Delayed Graft Function: Where Do We Stand?

Detailed reviews of treatment options for delayed graft function following kidney transplantation are lacking despite numerous randomized trials in the last few years. Dr. Richard Borrows (RB), the corresponding author of a recent review published in the American Journal of Kidney Diseases, discusses this topic with Dr Tejas Desai (eAJKD), eAJKD Advisory Board member.

eAJKD: What were the major surprises during your review of this topic?

RB: Risk stratification based on clinical measures has been the strategy used at many centers to predict outcomes of delayed graft function (DGF). Many authors looked at developed risk scores and predictive nomograms based on urinary and serum biomarkers to predict delayed graft function. Interestingly, neither the composite measures nor the individual biomarkers predicted at individual graft outcomes. That finding was disappointing.

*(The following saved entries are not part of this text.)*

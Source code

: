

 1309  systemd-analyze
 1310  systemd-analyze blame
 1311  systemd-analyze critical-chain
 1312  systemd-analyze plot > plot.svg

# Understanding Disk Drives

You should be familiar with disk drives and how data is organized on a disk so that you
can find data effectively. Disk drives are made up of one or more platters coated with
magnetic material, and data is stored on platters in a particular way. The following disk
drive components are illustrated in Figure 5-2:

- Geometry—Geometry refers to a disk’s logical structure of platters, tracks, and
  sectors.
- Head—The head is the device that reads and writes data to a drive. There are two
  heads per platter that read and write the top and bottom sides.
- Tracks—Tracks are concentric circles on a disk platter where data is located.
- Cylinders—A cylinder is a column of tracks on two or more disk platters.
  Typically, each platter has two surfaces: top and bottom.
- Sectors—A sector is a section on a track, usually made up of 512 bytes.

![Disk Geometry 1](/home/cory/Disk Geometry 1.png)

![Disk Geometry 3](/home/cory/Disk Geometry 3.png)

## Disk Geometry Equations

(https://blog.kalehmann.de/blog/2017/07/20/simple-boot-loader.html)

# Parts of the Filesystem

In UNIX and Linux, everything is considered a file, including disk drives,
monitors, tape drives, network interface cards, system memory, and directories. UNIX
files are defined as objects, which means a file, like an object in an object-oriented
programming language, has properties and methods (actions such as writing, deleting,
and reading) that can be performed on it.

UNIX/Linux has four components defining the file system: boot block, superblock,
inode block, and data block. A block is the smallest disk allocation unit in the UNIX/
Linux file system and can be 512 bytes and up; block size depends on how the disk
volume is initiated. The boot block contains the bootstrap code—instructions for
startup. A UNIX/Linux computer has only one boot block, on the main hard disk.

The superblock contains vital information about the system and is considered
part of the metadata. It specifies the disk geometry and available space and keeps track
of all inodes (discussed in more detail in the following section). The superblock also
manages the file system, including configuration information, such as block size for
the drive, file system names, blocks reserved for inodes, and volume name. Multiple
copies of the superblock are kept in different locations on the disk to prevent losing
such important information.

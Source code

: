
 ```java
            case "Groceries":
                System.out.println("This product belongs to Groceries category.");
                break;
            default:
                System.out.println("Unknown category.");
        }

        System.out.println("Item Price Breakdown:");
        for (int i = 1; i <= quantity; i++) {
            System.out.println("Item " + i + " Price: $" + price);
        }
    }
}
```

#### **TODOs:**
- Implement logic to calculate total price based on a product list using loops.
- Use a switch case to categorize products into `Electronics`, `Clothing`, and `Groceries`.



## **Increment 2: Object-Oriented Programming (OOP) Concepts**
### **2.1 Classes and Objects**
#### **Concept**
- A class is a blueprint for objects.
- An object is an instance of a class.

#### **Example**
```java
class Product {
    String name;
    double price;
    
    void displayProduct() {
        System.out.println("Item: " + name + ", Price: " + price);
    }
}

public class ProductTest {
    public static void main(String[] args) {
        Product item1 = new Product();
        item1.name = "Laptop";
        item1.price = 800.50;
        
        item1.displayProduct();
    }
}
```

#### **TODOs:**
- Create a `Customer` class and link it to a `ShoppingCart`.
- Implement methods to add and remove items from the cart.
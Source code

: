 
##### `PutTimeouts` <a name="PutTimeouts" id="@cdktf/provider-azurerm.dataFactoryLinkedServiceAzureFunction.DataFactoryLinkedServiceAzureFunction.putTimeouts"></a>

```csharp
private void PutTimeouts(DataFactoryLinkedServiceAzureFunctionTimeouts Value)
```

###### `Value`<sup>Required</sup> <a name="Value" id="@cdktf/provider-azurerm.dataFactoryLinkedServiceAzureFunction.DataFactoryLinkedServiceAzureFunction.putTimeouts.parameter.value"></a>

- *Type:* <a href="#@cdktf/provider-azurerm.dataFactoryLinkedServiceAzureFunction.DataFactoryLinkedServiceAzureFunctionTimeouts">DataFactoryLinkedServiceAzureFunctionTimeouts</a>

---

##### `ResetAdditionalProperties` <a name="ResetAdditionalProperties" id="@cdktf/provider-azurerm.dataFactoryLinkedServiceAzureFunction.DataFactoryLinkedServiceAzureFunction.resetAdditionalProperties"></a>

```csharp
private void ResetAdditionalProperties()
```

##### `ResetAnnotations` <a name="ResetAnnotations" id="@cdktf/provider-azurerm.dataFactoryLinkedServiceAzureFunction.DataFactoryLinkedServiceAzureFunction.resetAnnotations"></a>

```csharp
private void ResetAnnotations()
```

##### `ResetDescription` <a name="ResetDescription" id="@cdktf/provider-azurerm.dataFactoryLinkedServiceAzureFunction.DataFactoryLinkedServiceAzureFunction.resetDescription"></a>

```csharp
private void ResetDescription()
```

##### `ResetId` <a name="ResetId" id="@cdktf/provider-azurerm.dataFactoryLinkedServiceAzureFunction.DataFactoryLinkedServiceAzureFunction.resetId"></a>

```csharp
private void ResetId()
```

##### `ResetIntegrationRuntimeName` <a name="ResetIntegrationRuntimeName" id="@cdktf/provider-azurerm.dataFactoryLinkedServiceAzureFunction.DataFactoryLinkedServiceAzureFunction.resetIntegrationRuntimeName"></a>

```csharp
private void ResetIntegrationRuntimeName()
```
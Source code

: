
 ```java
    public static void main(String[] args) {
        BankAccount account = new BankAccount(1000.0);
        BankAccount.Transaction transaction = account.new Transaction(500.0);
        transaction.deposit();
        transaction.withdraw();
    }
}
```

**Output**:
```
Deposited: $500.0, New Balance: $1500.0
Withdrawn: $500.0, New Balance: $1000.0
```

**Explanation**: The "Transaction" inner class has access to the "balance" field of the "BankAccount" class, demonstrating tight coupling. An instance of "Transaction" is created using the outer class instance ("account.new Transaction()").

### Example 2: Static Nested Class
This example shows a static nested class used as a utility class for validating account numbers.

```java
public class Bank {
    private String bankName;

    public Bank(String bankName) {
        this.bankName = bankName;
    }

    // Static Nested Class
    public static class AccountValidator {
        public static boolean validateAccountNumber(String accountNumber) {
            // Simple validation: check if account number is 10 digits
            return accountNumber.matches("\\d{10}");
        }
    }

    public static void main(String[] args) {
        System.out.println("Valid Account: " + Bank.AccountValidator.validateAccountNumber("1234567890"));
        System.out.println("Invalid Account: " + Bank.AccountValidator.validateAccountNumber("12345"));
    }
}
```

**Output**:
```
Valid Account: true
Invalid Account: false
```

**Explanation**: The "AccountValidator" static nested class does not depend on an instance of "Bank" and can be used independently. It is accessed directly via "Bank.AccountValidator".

eAJKD: Did you find any positive findings during your review?

RB: Compared to other fields in nephrology, the number of randomized control trials that have been done in this area is very impressive. In addition, it was an educational experience for us to learn that DGF is not merely a reflection of hypotension, hypoperfusion, and ischemic injury, but also the activation of innate and possibly adaptive immunity within the recipient that is important.

eAJKD: The definition of DGF used in the article is “failure of serum creatinine to drop by 10% on three consecutive days during the first post-operative week.” Were there any other definitions that you were considering, and why did you pick this one?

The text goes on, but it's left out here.